ABOUT THIS EXERCISE: Nothing past the line containing "nginx-buildpack 1.0.13_ cf17b33" belongs in the output. Copy exactly every line of the data below from the first up to and including it.

MATERIAL PROVIDED:

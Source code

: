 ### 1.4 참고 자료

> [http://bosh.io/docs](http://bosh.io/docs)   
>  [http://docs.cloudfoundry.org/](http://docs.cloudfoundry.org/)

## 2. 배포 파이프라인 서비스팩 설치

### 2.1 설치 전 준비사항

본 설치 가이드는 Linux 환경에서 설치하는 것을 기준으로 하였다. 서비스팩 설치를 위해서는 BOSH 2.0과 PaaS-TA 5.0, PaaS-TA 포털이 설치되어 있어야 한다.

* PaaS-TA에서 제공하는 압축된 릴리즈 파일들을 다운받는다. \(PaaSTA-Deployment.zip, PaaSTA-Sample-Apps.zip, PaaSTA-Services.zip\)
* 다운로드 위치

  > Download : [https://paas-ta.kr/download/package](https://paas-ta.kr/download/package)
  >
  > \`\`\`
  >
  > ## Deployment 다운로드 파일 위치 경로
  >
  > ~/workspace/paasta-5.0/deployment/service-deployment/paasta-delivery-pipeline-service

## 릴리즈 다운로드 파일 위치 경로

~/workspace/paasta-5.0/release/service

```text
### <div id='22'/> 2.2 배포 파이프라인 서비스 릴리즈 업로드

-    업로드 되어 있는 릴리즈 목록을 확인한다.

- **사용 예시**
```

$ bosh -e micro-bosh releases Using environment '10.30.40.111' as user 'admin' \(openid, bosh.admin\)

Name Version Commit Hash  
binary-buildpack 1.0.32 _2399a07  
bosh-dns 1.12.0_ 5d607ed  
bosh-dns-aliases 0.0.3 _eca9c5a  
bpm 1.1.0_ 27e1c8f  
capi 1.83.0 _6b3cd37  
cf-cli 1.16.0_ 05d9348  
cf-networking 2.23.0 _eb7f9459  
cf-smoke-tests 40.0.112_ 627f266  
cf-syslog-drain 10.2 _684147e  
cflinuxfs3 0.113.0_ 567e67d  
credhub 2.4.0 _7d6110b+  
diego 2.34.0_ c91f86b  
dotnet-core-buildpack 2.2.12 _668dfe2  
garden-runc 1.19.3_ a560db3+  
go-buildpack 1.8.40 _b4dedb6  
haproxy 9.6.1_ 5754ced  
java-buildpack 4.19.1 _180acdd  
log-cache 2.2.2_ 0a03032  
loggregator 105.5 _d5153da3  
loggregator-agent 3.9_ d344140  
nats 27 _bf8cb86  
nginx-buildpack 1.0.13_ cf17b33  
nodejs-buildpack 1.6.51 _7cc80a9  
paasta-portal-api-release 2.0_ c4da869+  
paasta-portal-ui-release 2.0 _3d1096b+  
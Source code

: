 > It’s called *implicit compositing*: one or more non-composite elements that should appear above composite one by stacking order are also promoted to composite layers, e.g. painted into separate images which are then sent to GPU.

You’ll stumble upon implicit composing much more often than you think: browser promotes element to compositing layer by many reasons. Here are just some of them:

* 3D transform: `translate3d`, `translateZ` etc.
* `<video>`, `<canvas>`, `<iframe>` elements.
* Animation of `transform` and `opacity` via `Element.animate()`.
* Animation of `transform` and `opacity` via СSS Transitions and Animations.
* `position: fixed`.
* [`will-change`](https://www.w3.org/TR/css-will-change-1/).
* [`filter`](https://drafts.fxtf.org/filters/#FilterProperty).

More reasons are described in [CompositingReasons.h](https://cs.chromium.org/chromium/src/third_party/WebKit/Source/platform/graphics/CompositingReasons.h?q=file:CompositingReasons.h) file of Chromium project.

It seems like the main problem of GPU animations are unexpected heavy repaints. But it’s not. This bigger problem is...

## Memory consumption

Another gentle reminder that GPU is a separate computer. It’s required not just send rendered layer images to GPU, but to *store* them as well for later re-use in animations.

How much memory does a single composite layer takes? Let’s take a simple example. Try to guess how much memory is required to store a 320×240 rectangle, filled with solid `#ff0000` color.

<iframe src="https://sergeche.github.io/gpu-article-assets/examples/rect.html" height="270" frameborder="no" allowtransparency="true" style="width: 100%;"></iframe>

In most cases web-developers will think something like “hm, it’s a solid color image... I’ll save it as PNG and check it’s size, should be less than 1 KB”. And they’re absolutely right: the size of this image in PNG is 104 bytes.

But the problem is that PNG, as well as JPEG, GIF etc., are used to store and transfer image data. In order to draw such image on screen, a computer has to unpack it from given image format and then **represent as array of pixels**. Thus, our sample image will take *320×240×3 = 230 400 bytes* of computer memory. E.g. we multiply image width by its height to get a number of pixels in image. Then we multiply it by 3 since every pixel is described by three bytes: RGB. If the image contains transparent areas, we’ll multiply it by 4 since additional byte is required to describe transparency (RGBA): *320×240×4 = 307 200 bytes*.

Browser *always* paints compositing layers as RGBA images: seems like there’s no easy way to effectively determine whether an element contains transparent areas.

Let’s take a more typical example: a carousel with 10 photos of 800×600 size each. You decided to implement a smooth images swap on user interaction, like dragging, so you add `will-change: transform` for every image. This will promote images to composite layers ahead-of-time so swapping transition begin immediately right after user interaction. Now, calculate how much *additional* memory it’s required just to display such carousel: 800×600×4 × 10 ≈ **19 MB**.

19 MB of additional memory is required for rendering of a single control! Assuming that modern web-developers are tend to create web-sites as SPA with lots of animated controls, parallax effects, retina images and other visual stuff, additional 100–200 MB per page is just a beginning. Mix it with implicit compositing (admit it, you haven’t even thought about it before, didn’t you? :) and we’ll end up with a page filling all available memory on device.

RESULT:
Source code

: ### 1.4 참고 자료

> [http://bosh.io/docs](http://bosh.io/docs)   
>  [http://docs.cloudfoundry.org/](http://docs.cloudfoundry.org/)

## 2. 배포 파이프라인 서비스팩 설치

### 2.1 설치 전 준비사항

본 설치 가이드는 Linux 환경에서 설치하는 것을 기준으로 하였다. 서비스팩 설치를 위해서는 BOSH 2.0과 PaaS-TA 5.0, PaaS-TA 포털이 설치되어 있어야 한다.

* PaaS-TA에서 제공하는 압축된 릴리즈 파일들을 다운받는다. \(PaaSTA-Deployment.zip, PaaSTA-Sample-Apps.zip, PaaSTA-Services.zip\)
* 다운로드 위치

  > Download : [https://paas-ta.kr/download/package](https://paas-ta.kr/download/package)
  >
  > \`\`\`
  >
  > ## Deployment 다운로드 파일 위치 경로
  >
  > ~/workspace/paasta-5.0/deployment/service-deployment/paasta-delivery-pipeline-service

## 릴리즈 다운로드 파일 위치 경로

~/workspace/paasta-5.0/release/service

```text
### <div id='22'/> 2.2 배포 파이프라인 서비스 릴리즈 업로드

-    업로드 되어 있는 릴리즈 목록을 확인한다.

- **사용 예시**
```

$ bosh -e micro-bosh releases Using environment '10.30.40.111' as user 'admin' \(openid, bosh.admin\)

Name Version Commit Hash  
binary-buildpack 1.0.32 _2399a07  
bosh-dns 1.12.0_ 5d607ed  
bosh-dns-aliases 0.0.3 _eca9c5a  
bpm 1.1.0_ 27e1c8f  
capi 1.83.0 _6b3cd37  
cf-cli 1.16.0_ 05d9348  
cf-networking 2.23.0 _eb7f9459  
cf-smoke-tests 40.0.112_ 627f266  
cf-syslog-drain 10.2 _684147e  
cflinuxfs3 0.113.0_ 567e67d  
credhub 2.4.0 _7d6110b+  
diego 2.34.0_ c91f86b  
dotnet-core-buildpack 2.2.12 _668dfe2  
garden-runc 1.19.3_ a560db3+  
go-buildpack 1.8.40 _b4dedb6  
haproxy 9.6.1_ 5754ced  
java-buildpack 4.19.1 _180acdd  
log-cache 2.2.2_ 0a03032  
loggregator 105.5 _d5153da3  
loggregator-agent 3.9_ d344140  
nats 27 _bf8cb86  
nginx-buildpack 1.0.13_ cf17b33  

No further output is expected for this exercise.